You have list of DOB of the subjects in a few various format : ["10 February 1984", "March 5 1990", "April 2 1782", "June 6, 1988", "12 May 1992"], and you want to sort the list.

You can use Node with iterables to extract day, month and year, and use datetime.datetime to unify the format that can be compared, and JoinNode to sort the list.


In [ ]:
# write your solution here

In [ ]:
# the list of all DOB
dob_subjects = ["10 February 1984", "March 5 1990", "April 2 1782", "June 6, 1988", "12 May 1992"]

In [ ]:
# let's start from creating Node with iterable to split all strings from the list
from nipype import Node, JoinNode, Function, Workflow

def split_dob(dob_string):
    return dob_string.split()

split_node = Node(Function(input_names=["dob_string"], 
                              output_names=["split_list"], 
                              function=split_dob),
                    name="splitting")

#split_node.inputs.dob_string = "10 February 1984"
split_node.iterables = ("dob_string", dob_subjects)

In [ ]:
# and now let's work on the date format more, independently for every element

# sometimes the second element has an extra "," that we should remove
def remove_comma(str_list):
    str_list[1] = str_list[1].replace(",", "")
    return str_list

cleaning_node = Node(Function(input_names=["str_list"], 
                              output_names=["str_list_clean"], 
                              function=remove_comma),
                    name="cleaning")


# now we can extract year, month, day from our list and create ``datetime.datetim`` object
def datetime_format(date_list):
    import datetime
    # year is always the last
    year = int(date_list[2])
    #day and month can be in the first or second position
    # we can use datetime.datetime.strptime to convert name of the month to integer
    try:
        day = int(date_list[0])
        month = datetime.datetime.strptime(date_list[1], "%B").month
    except(ValueError):
        day = int(date_list[1])
        month = datetime.datetime.strptime(date_list[0], "%B").month
    # and create datetime.datetime format
    return datetime.datetime(year, month, day)
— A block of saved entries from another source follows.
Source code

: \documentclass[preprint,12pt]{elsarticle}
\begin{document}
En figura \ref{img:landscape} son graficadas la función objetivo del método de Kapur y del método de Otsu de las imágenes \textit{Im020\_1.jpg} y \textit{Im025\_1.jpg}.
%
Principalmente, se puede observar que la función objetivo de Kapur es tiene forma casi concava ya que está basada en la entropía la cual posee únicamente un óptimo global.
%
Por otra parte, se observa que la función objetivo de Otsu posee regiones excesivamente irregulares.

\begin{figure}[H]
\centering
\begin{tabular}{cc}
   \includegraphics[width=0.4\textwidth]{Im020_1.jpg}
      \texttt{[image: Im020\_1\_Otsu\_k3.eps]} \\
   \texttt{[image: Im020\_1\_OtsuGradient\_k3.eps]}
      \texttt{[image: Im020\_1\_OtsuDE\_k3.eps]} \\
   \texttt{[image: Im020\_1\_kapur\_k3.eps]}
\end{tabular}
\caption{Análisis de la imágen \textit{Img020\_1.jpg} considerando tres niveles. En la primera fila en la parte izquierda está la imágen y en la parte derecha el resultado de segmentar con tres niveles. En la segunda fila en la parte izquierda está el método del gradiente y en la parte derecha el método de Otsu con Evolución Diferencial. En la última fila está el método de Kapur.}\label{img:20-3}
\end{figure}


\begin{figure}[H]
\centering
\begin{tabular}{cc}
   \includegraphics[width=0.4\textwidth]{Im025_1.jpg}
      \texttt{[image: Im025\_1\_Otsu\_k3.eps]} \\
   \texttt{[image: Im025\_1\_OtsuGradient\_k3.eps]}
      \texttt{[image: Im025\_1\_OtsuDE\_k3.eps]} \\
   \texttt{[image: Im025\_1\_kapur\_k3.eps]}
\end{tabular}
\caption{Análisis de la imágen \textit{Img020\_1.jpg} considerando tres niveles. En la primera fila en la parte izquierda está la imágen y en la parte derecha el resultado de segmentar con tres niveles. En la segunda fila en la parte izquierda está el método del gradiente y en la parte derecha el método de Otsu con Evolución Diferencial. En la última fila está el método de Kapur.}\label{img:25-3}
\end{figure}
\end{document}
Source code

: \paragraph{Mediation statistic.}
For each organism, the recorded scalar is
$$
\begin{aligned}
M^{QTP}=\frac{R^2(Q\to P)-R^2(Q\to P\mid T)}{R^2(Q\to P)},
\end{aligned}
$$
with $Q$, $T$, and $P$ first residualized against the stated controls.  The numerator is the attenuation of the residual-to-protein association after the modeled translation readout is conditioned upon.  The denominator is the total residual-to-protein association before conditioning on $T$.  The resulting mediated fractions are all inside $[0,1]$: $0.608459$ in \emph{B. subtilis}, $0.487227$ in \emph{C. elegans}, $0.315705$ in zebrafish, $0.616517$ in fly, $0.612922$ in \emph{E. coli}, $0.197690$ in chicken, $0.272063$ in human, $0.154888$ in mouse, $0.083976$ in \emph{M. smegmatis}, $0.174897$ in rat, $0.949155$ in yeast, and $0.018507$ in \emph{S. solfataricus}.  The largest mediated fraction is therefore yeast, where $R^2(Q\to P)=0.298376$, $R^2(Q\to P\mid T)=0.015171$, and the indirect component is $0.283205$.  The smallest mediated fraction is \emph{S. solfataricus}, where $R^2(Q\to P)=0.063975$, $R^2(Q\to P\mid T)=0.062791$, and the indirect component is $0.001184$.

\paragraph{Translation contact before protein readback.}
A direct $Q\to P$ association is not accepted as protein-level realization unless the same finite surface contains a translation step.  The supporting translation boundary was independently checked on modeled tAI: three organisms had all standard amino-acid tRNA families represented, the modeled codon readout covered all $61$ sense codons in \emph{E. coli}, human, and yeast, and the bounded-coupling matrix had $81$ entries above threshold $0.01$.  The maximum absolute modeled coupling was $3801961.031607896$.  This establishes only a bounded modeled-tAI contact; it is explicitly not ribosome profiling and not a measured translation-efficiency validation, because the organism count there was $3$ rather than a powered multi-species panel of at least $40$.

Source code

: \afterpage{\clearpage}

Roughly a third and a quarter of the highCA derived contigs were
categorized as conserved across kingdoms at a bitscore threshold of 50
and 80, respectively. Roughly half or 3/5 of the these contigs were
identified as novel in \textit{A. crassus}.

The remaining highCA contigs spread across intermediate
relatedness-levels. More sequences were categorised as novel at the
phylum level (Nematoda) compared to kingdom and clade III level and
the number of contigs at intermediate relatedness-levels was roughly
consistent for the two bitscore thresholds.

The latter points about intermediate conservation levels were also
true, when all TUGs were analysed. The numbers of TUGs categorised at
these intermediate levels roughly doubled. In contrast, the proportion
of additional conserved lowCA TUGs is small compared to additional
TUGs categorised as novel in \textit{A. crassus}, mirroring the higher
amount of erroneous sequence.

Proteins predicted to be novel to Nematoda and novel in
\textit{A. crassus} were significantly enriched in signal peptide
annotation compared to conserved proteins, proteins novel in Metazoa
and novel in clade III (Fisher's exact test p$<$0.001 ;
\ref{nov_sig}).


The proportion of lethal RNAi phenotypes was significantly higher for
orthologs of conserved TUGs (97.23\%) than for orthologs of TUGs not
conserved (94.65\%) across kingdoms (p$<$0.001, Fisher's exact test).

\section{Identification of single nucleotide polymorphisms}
datetime_node = Node(Function(input_names=["date_list"], 
                                  output_names=["datetime"], 
                              function=datetime_format),
                    name="datetime")

In [ ]:
# now we are ready to create JoinNode and sort the list of DOB

def sorting_dob(datetime_list):
    datetime_list.sort()
    return datetime_list

sorting_node = JoinNode(Function(input_names=["datetime_list"], 
                              output_names=["dob_sorted"], 
                              function=sorting_dob),
                    joinsource=split_node, # this is the node that used iterables for x
                    joinfield=['datetime_list'],
                    name="sorting")

In [ ]:
# and we're ready to create workflow

ex1_wf = Workflow(name="sorting_dob")
ex1_wf.connect(split_node, "split_list", cleaning_node, "str_list")
ex1_wf.connect(cleaning_node, "str_list_clean", datetime_node, "date_list")
ex1_wf.connect(datetime_node, "datetime", sorting_node, "datetime_list")

In [ ]:
# you can check the graph
from IPython.display import Image
ex1_wf.write_graph(graph2use='exec')
Image(filename='graph_detailed.png')

In [ ]:
# and run the workflow
ex1_res = ex1_wf.run()

In [ ]:
# you can check list of all nodes
ex1_res.nodes()

In [ ]:
# and check the results from sorting_dob.sorting
list(ex1_res.nodes())[0].result.outputs